## Brief
Images don't belong in the copy. Output the rest of the data exactly.

Items listed in a dataset:

»»

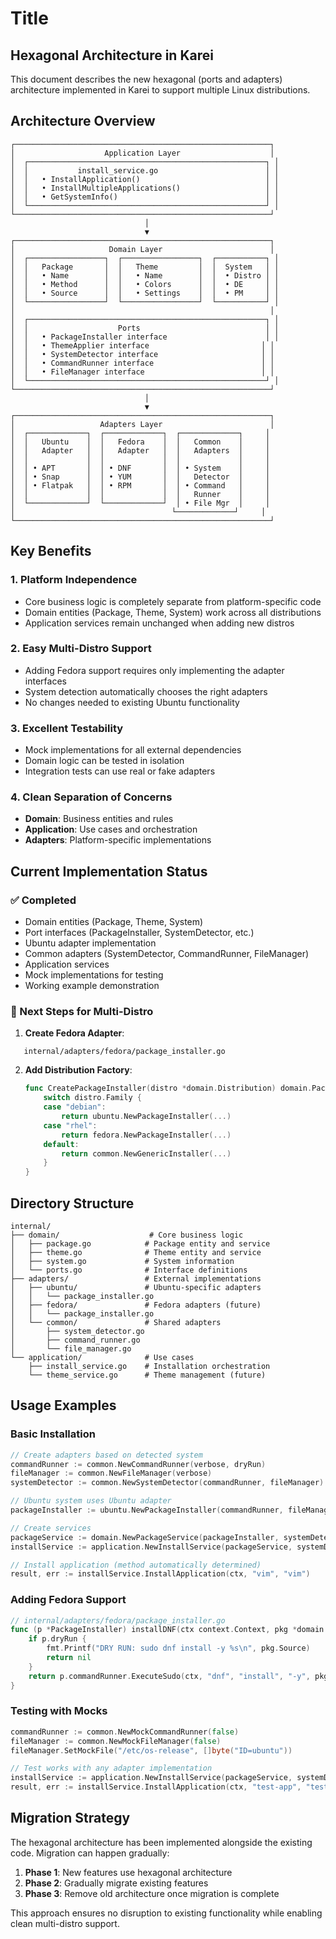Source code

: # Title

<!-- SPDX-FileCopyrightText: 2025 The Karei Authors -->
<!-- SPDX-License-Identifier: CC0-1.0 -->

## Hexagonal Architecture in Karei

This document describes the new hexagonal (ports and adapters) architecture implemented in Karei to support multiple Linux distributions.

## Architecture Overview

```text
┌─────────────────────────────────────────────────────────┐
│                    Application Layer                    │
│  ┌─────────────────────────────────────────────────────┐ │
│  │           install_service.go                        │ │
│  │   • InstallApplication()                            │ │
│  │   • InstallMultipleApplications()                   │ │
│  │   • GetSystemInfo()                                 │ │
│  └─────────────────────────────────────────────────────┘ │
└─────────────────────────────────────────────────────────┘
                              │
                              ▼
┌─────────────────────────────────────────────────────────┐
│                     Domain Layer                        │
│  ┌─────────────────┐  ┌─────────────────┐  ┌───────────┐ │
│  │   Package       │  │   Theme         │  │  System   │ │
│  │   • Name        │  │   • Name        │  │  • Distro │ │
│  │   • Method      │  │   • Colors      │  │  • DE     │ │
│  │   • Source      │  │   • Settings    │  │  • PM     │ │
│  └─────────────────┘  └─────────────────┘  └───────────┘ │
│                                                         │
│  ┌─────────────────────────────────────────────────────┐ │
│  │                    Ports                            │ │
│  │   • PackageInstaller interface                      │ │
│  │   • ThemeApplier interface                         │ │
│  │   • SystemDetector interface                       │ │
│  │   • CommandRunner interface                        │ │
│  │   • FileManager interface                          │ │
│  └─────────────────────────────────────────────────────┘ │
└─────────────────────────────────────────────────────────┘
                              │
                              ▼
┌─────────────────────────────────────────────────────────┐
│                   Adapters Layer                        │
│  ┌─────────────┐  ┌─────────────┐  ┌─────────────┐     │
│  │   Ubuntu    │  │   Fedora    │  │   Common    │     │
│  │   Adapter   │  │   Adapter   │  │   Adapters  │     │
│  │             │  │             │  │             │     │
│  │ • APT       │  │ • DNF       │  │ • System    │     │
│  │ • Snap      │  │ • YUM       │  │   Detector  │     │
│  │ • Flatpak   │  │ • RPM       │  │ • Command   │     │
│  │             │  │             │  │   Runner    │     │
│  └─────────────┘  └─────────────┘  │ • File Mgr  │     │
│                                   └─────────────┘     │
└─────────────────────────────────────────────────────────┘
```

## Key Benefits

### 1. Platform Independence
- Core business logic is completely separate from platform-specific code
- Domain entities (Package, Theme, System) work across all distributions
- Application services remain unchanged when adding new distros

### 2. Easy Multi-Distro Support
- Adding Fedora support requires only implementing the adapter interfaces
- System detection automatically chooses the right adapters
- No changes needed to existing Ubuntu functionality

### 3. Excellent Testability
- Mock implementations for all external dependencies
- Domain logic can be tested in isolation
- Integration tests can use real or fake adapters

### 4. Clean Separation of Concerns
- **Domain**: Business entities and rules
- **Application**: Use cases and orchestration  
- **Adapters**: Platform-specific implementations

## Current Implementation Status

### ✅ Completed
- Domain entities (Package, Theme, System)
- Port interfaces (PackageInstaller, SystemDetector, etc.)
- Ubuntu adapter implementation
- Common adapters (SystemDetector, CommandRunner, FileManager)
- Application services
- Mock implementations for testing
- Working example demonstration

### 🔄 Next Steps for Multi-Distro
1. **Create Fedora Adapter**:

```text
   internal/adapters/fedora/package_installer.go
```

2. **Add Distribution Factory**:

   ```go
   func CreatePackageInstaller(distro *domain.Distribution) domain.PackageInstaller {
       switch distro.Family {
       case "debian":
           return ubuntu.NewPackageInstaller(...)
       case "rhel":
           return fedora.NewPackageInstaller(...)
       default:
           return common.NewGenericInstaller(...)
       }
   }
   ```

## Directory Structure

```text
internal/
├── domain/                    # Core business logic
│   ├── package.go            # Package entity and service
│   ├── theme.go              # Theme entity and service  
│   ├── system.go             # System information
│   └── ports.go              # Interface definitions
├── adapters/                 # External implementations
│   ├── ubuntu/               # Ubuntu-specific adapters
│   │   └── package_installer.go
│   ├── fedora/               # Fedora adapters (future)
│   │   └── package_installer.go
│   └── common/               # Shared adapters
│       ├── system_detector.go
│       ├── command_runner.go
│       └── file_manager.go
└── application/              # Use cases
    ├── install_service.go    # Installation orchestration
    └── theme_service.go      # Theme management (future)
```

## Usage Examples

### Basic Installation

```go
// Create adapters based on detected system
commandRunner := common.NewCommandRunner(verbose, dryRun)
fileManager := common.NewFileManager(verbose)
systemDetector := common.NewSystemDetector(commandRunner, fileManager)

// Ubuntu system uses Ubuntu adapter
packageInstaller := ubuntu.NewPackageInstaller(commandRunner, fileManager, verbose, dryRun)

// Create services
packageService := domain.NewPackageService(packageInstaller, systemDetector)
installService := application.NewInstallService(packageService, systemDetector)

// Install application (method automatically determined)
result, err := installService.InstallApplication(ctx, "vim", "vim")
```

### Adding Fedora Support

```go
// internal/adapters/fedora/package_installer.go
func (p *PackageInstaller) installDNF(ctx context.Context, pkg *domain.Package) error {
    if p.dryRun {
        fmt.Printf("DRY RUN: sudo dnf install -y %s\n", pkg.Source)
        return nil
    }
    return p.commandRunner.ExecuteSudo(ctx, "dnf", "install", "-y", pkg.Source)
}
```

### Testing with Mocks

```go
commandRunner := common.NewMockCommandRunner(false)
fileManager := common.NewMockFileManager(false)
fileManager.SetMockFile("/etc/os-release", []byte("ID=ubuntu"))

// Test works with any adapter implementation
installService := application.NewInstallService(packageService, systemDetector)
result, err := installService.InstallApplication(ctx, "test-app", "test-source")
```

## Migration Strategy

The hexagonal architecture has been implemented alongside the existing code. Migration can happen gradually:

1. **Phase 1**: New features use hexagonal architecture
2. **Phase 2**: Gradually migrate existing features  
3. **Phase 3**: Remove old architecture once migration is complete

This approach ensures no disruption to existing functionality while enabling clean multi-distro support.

««

## Response for this exercise
Source code

: # Title

<!-- SPDX-FileCopyrightText: 2025 The Karei Authors -->
<!-- SPDX-License-Identifier: CC0-1.0 -->

## Hexagonal Architecture in Karei

This document describes the new hexagonal (ports and adapters) architecture implemented in Karei to support multiple Linux distributions.

## Architecture Overview

```text
┌─────────────────────────────────────────────────────────┐
│                    Application Layer                    │
│  ┌─────────────────────────────────────────────────────┐ │
│  │           install_service.go                        │ │
│  │   • InstallApplication()                            │ │
│  │   • InstallMultipleApplications()                   │ │
│  │   • GetSystemInfo()                                 │ │
│  └─────────────────────────────────────────────────────┘ │
└─────────────────────────────────────────────────────────┘
                              │
                              ▼
┌─────────────────────────────────────────────────────────┐
│                     Domain Layer                        │
│  ┌─────────────────┐  ┌─────────────────┐  ┌───────────┐ │
│  │   Package       │  │   Theme         │  │  System   │ │
│  │   • Name        │  │   • Name        │  │  • Distro │ │
│  │   • Method      │  │   • Colors      │  │  • DE     │ │
│  │   • Source      │  │   • Settings    │  │  • PM     │ │
│  └─────────────────┘  └─────────────────┘  └───────────┘ │
│                                                         │
│  ┌─────────────────────────────────────────────────────┐ │
│  │                    Ports                            │ │
│  │   • PackageInstaller interface                      │ │
│  │   • ThemeApplier interface                         │ │
│  │   • SystemDetector interface                       │ │
│  │   • CommandRunner interface                        │ │
│  │   • FileManager interface                          │ │
│  └─────────────────────────────────────────────────────┘ │
└─────────────────────────────────────────────────────────┘
                              │
                              ▼
┌─────────────────────────────────────────────────────────┐
│                   Adapters Layer                        │
│  ┌─────────────┐  ┌─────────────┐  ┌─────────────┐     │
│  │   Ubuntu    │  │   Fedora    │  │   Common    │     │
│  │   Adapter   │  │   Adapter   │  │   Adapters  │     │
│  │             │  │             │  │             │     │
│  │ • APT       │  │ • DNF       │  │ • System    │     │
│  │ • Snap      │  │ • YUM       │  │   Detector  │     │
│  │ • Flatpak   │  │ • RPM       │  │ • Command   │     │
│  │             │  │             │  │   Runner    │     │
│  └─────────────┘  └─────────────┘  │ • File Mgr  │     │
│                                   └─────────────┘     │
└─────────────────────────────────────────────────────────┘
```

## Key Benefits

### 1. Platform Independence
- Core business logic is completely separate from platform-specific code
- Domain entities (Package, Theme, System) work across all distributions
- Application services remain unchanged when adding new distros

### 2. Easy Multi-Distro Support
- Adding Fedora support requires only implementing the adapter interfaces
- System detection automatically chooses the right adapters
- No changes needed to existing Ubuntu functionality

### 3. Excellent Testability
- Mock implementations for all external dependencies
- Domain logic can be tested in isolation
- Integration tests can use real or fake adapters

### 4. Clean Separation of Concerns
- **Domain**: Business entities and rules
- **Application**: Use cases and orchestration  
- **Adapters**: Platform-specific implementations

## Current Implementation Status

### ✅ Completed
- Domain entities (Package, Theme, System)
- Port interfaces (PackageInstaller, SystemDetector, etc.)
- Ubuntu adapter implementation
- Common adapters (SystemDetector, CommandRunner, FileManager)
- Application services
- Mock implementations for testing
- Working example demonstration

### 🔄 Next Steps for Multi-Distro
1. **Create Fedora Adapter**:

```text
   internal/adapters/fedora/package_installer.go
```

2. **Add Distribution Factory**:

   ```go
   func CreatePackageInstaller(distro *domain.Distribution) domain.PackageInstaller {
       switch distro.Family {
       case "debian":
           return ubuntu.NewPackageInstaller(...)
       case "rhel":
           return fedora.NewPackageInstaller(...)
       default:
           return common.NewGenericInstaller(...)
       }
   }
   ```

## Directory Structure

```text
internal/
├── domain/                    # Core business logic
│   ├── package.go            # Package entity and service
│   ├── theme.go              # Theme entity and service  
│   ├── system.go             # System information
│   └── ports.go              # Interface definitions
├── adapters/                 # External implementations
│   ├── ubuntu/               # Ubuntu-specific adapters
│   │   └── package_installer.go
│   ├── fedora/               # Fedora adapters (future)
│   │   └── package_installer.go
│   └── common/               # Shared adapters
│       ├── system_detector.go
│       ├── command_runner.go
│       └── file_manager.go
└── application/              # Use cases
    ├── install_service.go    # Installation orchestration
    └── theme_service.go      # Theme management (future)
```

## Usage Examples

### Basic Installation

```go
// Create adapters based on detected system
commandRunner := common.NewCommandRunner(verbose, dryRun)
fileManager := common.NewFileManager(verbose)
systemDetector := common.NewSystemDetector(commandRunner, fileManager)

// Ubuntu system uses Ubuntu adapter
packageInstaller := ubuntu.NewPackageInstaller(commandRunner, fileManager, verbose, dryRun)

// Create services
packageService := domain.NewPackageService(packageInstaller, systemDetector)
installService := application.NewInstallService(packageService, systemDetector)

// Install application (method automatically determined)
result, err := installService.InstallApplication(ctx, "vim", "vim")
```

### Adding Fedora Support

```go
// internal/adapters/fedora/package_installer.go
func (p *PackageInstaller) installDNF(ctx context.Context, pkg *domain.Package) error {
    if p.dryRun {
        fmt.Printf("DRY RUN: sudo dnf install -y %s\n", pkg.Source)
        return nil
    }
    return p.commandRunner.ExecuteSudo(ctx, "dnf", "install", "-y", pkg.Source)
}
```

### Testing with Mocks

```go
commandRunner := common.NewMockCommandRunner(false)
fileManager := common.NewMockFileManager(false)
fileManager.SetMockFile("/etc/os-release", []byte("ID=ubuntu"))

// Test works with any adapter implementation
installService := application.NewInstallService(packageService, systemDetector)
result, err := installService.InstallApplication(ctx, "test-app", "test-source")
```

## Migration Strategy

The hexagonal architecture has been implemented alongside the existing code. Migration can happen gradually:

1. **Phase 1**: New features use hexagonal architecture
2. **Phase 2**: Gradually migrate existing features  
3. **Phase 3**: Remove old architecture once migration is complete

This approach ensures no disruption to existing functionality while enabling clean multi-distro support.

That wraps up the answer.